Pepi residía en un piso en el barrio de Sants en Barcelona hasta que falleció la propietaria y los herederos, al parecer, prefieren que lo ocupe un turista belga, un oligarca ruso, o alguien con inglés fluido y sueldo de tecnólogo, que una mujer de toda la vida del barrio. Pepi no da el perfil Airbnb, ni cuelga su currículum en Linkedin. Pepi tan solo compraba en la tienda de alimentación de la esquina, echaba el café con leche templada en la cafetería de la calle de al lado y conocía a todos los manitas del comercio local de la zona que le resolvían las incidencias caseras. Pepi hacía ciudad y eso hoy es lo más parecido a un delito de alta traición.

No echan a Pepi de su casa, la expulsan de su barrio, de la farmacia, de la panadería donde le guardan la barra sin sal, y del banco del parque donde queda con su amiga Luisa también octogenaria, también aterrada ante lo que pudiera pasarle. Pepi vivía en el barrio de Sants, pero bien podía hacerlo en cualquier ciudad española.

A Pepi, para justificarse, la llaman inquilina de renta antigua, que suena a personaje de novela costumbrista, pero en realidad muestra a una mujer que ha pagado sin falta el alquiler cada mes a lo que largo de su larga vida, que ya podría el Barcelona y otros equipos de fútbol decir lo mismo. No es renta antigua es un alquiler digno.

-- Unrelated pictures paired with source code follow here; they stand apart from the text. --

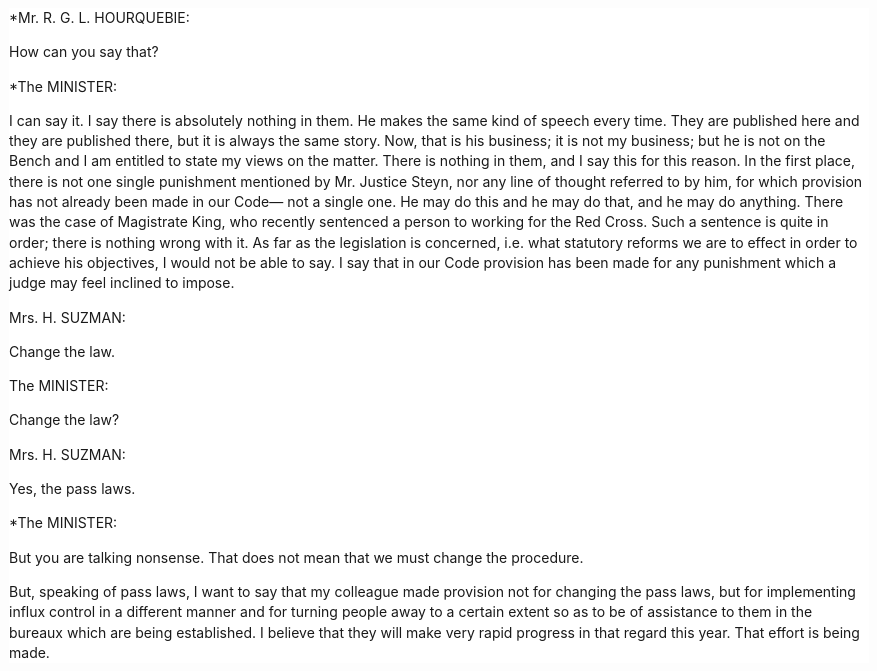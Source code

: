 </speech>

<speech by="#hourquebie">

<from>*Mr. <person refersTo="hansard_za">R. G. L. HOURQUEBIE</person>:</from>

<p>How can you say that?</p>

</speech>

<speech by="#minister">

<from>*The <person refersTo="hansard_za">MINISTER</person>:</from>

<p>I can say it. I say there is absolutely nothing in them. He makes the same kind of speech every time. They are published here and they are published there, but it is always the same story. Now, that is his business; it is not my<span class="col_7059-7060" refersTo="page_0484"/> business; but he is not on the Bench and I am entitled to state my views on the matter. There is nothing in them, and I say this for this reason. In the first place, there is not one single punishment mentioned by Mr. Justice Steyn, nor any line of thought referred to by him, for which provision has not already been made in our Code&#x2014; not a single one. He may do this and he may do that, and he may do anything. There was the case of Magistrate King, who recently sentenced a person to working for the Red Cross. Such a sentence is quite in order; there is nothing wrong with it. As far as the legislation is concerned, i.e. what statutory reforms we are to effect in order to achieve his objectives, I would not be able to say. I say that in our Code provision has been made for any punishment which a judge may feel inclined to impose.</p>

</speech>

<speech by="#suzman">

<from>Mrs. <person refersTo="hansard_za">H. SUZMAN</person>:</from>

<p>Change the law.</p>

</speech>

<speech by="#minister">

<from>The <person refersTo="hansard_za">MINISTER</person>:</from>

<p>Change the law?</p>

</speech>

<speech by="#suzman">

<from>Mrs. <person refersTo="hansard_za">H. SUZMAN</person>:</from>

<p>Yes, the pass laws.</p>

</speech>

<speech by="#minister">

<from>*The <person refersTo="hansard_za">MINISTER</person>:</from>

<p>But you are talking nonsense. That does not mean that we must change the procedure.</p>

<p>But, speaking of pass laws, I want to say that my colleague made provision not for changing the pass laws, but for implementing influx control in a different manner and for turning people away to a certain extent so as to be of assistance to them in the bureaux which are being established. I believe that they will make very rapid progress in that regard this year. That effort is being made.</p>
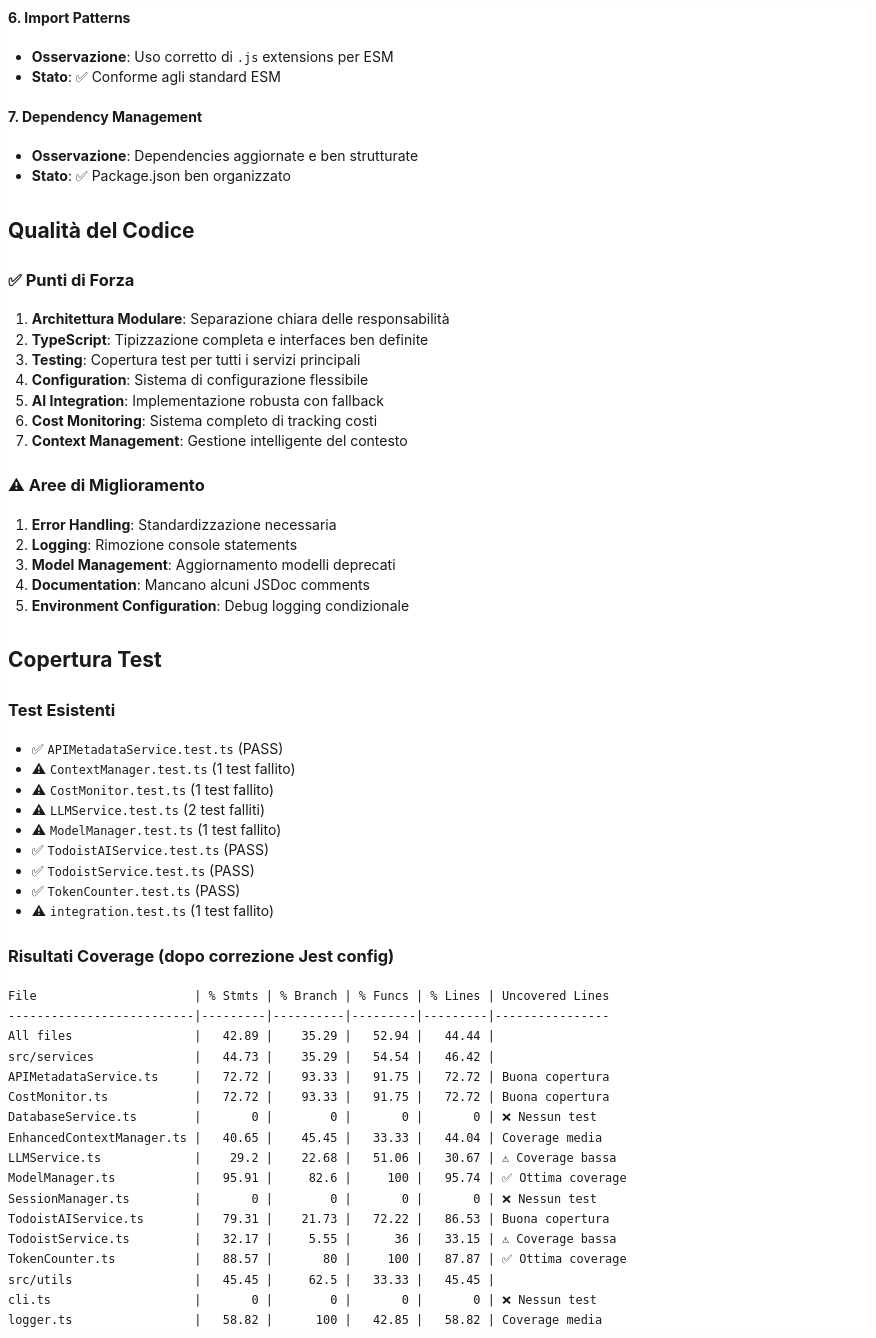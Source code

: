 #### 6. Import Patterns
- **Osservazione**: Uso corretto di `.js` extensions per ESM
- **Stato**: ✅ Conforme agli standard ESM

#### 7. Dependency Management
- **Osservazione**: Dependencies aggiornate e ben strutturate
- **Stato**: ✅ Package.json ben organizzato

## Qualità del Codice

### ✅ Punti di Forza
1. **Architettura Modulare**: Separazione chiara delle responsabilità
2. **TypeScript**: Tipizzazione completa e interfaces ben definite
3. **Testing**: Copertura test per tutti i servizi principali
4. **Configuration**: Sistema di configurazione flessibile
5. **AI Integration**: Implementazione robusta con fallback
6. **Cost Monitoring**: Sistema completo di tracking costi
7. **Context Management**: Gestione intelligente del contesto

### ⚠️ Aree di Miglioramento
1. **Error Handling**: Standardizzazione necessaria
2. **Logging**: Rimozione console statements
3. **Model Management**: Aggiornamento modelli deprecati
4. **Documentation**: Mancano alcuni JSDoc comments
5. **Environment Configuration**: Debug logging condizionale

## Copertura Test

### Test Esistenti
- ✅ `APIMetadataService.test.ts` (PASS)
- ⚠️ `ContextManager.test.ts` (1 test fallito)
- ⚠️ `CostMonitor.test.ts` (1 test fallito)
- ⚠️ `LLMService.test.ts` (2 test falliti)
- ⚠️ `ModelManager.test.ts` (1 test fallito)
- ✅ `TodoistAIService.test.ts` (PASS)
- ✅ `TodoistService.test.ts` (PASS)
- ✅ `TokenCounter.test.ts` (PASS)
- ⚠️ `integration.test.ts` (1 test fallito)

### Risultati Coverage (dopo correzione Jest config)
```
File                      | % Stmts | % Branch | % Funcs | % Lines | Uncovered Lines
--------------------------|---------|----------|---------|---------|----------------
All files                 |   42.89 |    35.29 |   52.94 |   44.44 |
src/services              |   44.73 |    35.29 |   54.54 |   46.42 |
APIMetadataService.ts     |   72.72 |    93.33 |   91.75 |   72.72 | Buona copertura
CostMonitor.ts            |   72.72 |    93.33 |   91.75 |   72.72 | Buona copertura
DatabaseService.ts        |       0 |        0 |       0 |       0 | ❌ Nessun test
EnhancedContextManager.ts |   40.65 |    45.45 |   33.33 |   44.04 | Coverage media
LLMService.ts             |    29.2 |    22.68 |   51.06 |   30.67 | ⚠️ Coverage bassa
ModelManager.ts           |   95.91 |     82.6 |     100 |   95.74 | ✅ Ottima coverage
SessionManager.ts         |       0 |        0 |       0 |       0 | ❌ Nessun test
TodoistAIService.ts       |   79.31 |    21.73 |   72.22 |   86.53 | Buona copertura
TodoistService.ts         |   32.17 |     5.55 |      36 |   33.15 | ⚠️ Coverage bassa
TokenCounter.ts           |   88.57 |       80 |     100 |   87.87 | ✅ Ottima coverage
src/utils                 |   45.45 |     62.5 |   33.33 |   45.45 |
cli.ts                    |       0 |        0 |       0 |       0 | ❌ Nessun test
logger.ts                 |   58.82 |      100 |   42.85 |   58.82 | Coverage media
```
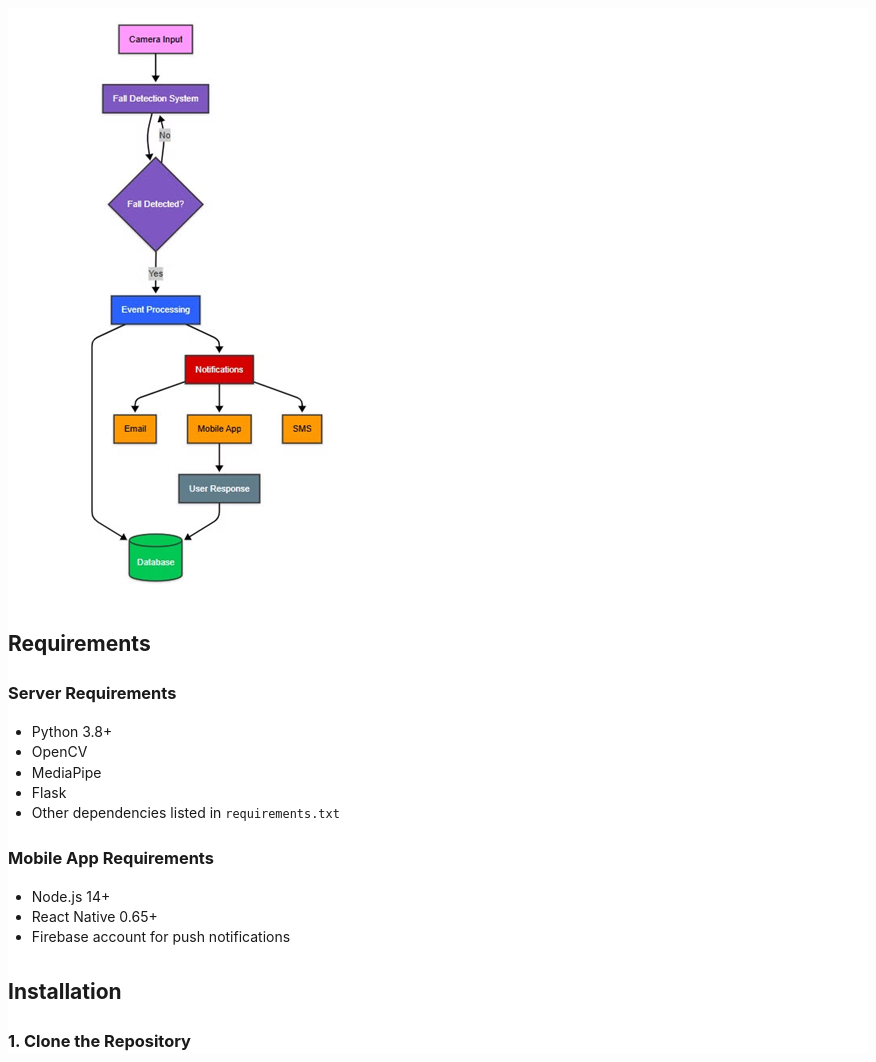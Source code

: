 ![Fall Detection System Flowchart](fall_detection_flowchart.png)

## Requirements

### Server Requirements

- Python 3.8+
- OpenCV
- MediaPipe
- Flask
- Other dependencies listed in `requirements.txt`

### Mobile App Requirements

- Node.js 14+
- React Native 0.65+
- Firebase account for push notifications

## Installation

### 1. Clone the Repository
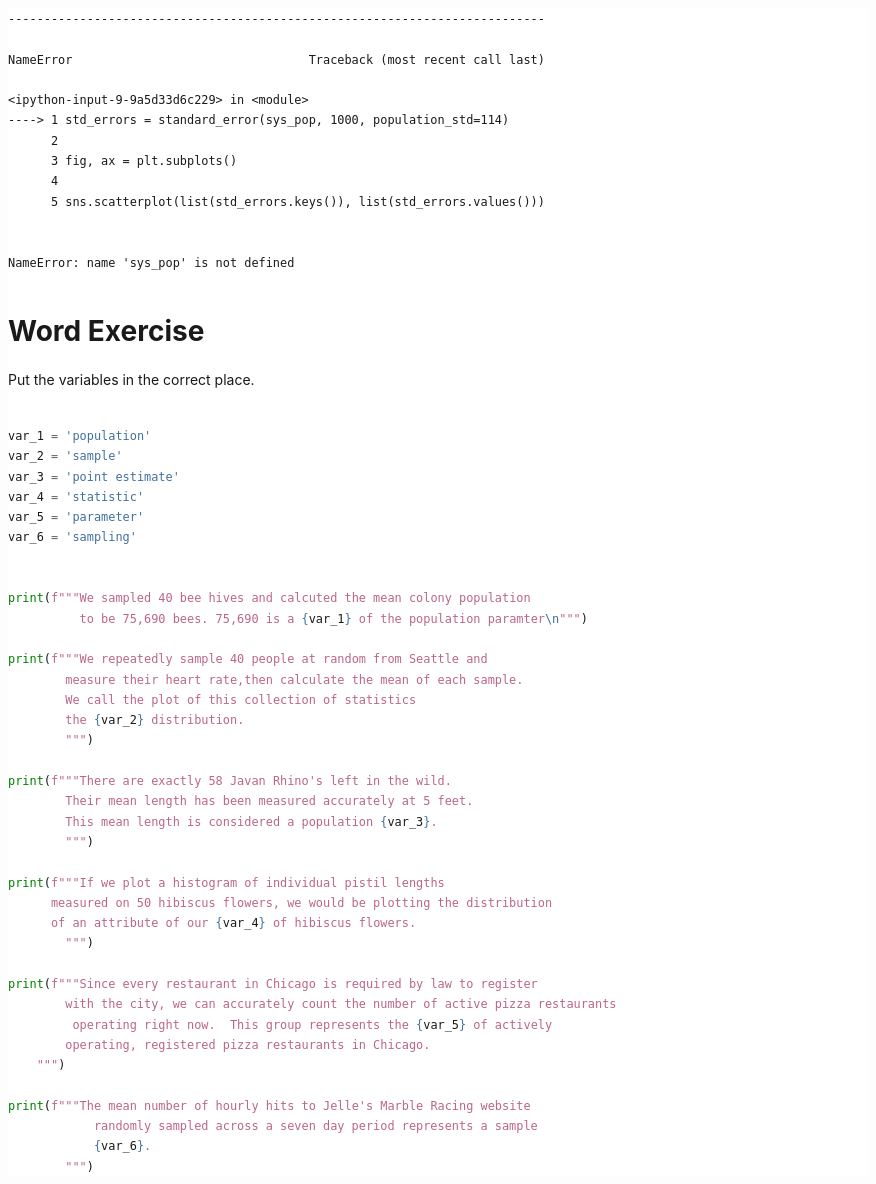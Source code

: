 
    ---------------------------------------------------------------------------

    NameError                                 Traceback (most recent call last)

    <ipython-input-9-9a5d33d6c229> in <module>
    ----> 1 std_errors = standard_error(sys_pop, 1000, population_std=114)
          2 
          3 fig, ax = plt.subplots()
          4 
          5 sns.scatterplot(list(std_errors.keys()), list(std_errors.values()))


    NameError: name 'sys_pop' is not defined


# Word Exercise 
Put the variables in the correct place.



```python

var_1 = 'population'
var_2 = 'sample'
var_3 = 'point estimate'
var_4 = 'statistic'
var_5 = 'parameter'
var_6 = 'sampling'


print(f"""We sampled 40 bee hives and calcuted the mean colony population 
          to be 75,690 bees. 75,690 is a {var_1} of the population paramter\n""")

print(f"""We repeatedly sample 40 people at random from Seattle and 
        measure their heart rate,then calculate the mean of each sample. 
        We call the plot of this collection of statistics
        the {var_2} distribution.
        """)

print(f"""There are exactly 58 Javan Rhino's left in the wild. 
        Their mean length has been measured accurately at 5 feet.
        This mean length is considered a population {var_3}. 
        """)

print(f"""If we plot a histogram of individual pistil lengths 
      measured on 50 hibiscus flowers, we would be plotting the distribution 
      of an attribute of our {var_4} of hibiscus flowers. 
        """)

print(f"""Since every restaurant in Chicago is required by law to register
        with the city, we can accurately count the number of active pizza restaurants
         operating right now.  This group represents the {var_5} of actively 
        operating, registered pizza restaurants in Chicago.
    """)

print(f"""The mean number of hourly hits to Jelle's Marble Racing website 
            randomly sampled across a seven day period represents a sample
            {var_6}.
        """)
```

Pero el mercado -ya lo conocemos- no entiende de dignidad, entiende de rendimiento y beneficios, como si la vivienda fuera una criptomoneda con gotelé y no un derecho constitucional. Aún hay gente que cree que es un derecho constitucional. Ingenuos.

Los nuevos dueños del edificio no quieren vecinas -eso no es moderno-, quieren cifras, rentabilidad mensual y Pepi es para ellos un daño colateral. Que compre una tienda de campaña en el Decathlon -dicen- y no dé guerra. Entre los vecinos y el Ayuntamiento han conseguido un hostal en el mismo barrio para Pepi. Dice que no sabría vivir en otro lugar.

Los buitres -sean fondos o no- llaman a desahuciar a Pepi una oportunidad. A echar a una mujer de 80 años de su casa lo denominan “revalorizar activos” o “actualizar el inmueble”. Son crueles, insensibles, y carecen de compasión alguna y su lenguaje es tan elegante como un notario en chándal. Camuflan la violencia con la cortesía de las cartas enviadas; porque los buitres nunca dan la cara.

En plena orgía inmobiliaria, los buitres no comprenden que al expulsar a los vecinos de siempre de sus pisos firman, al mismo tiempo, la sentencia de muerte de los barrios y, por lo tanto, la pérdida de valor de esos edificios, porque esos modernos inquilinos que reclutan ahora compran en IKEA, comen en el centro, y disfrutan de su ocio junto al mar; nunca en el bar de José donde todos los camareros ya sabían que a Pepi el café le gusta con leche templada.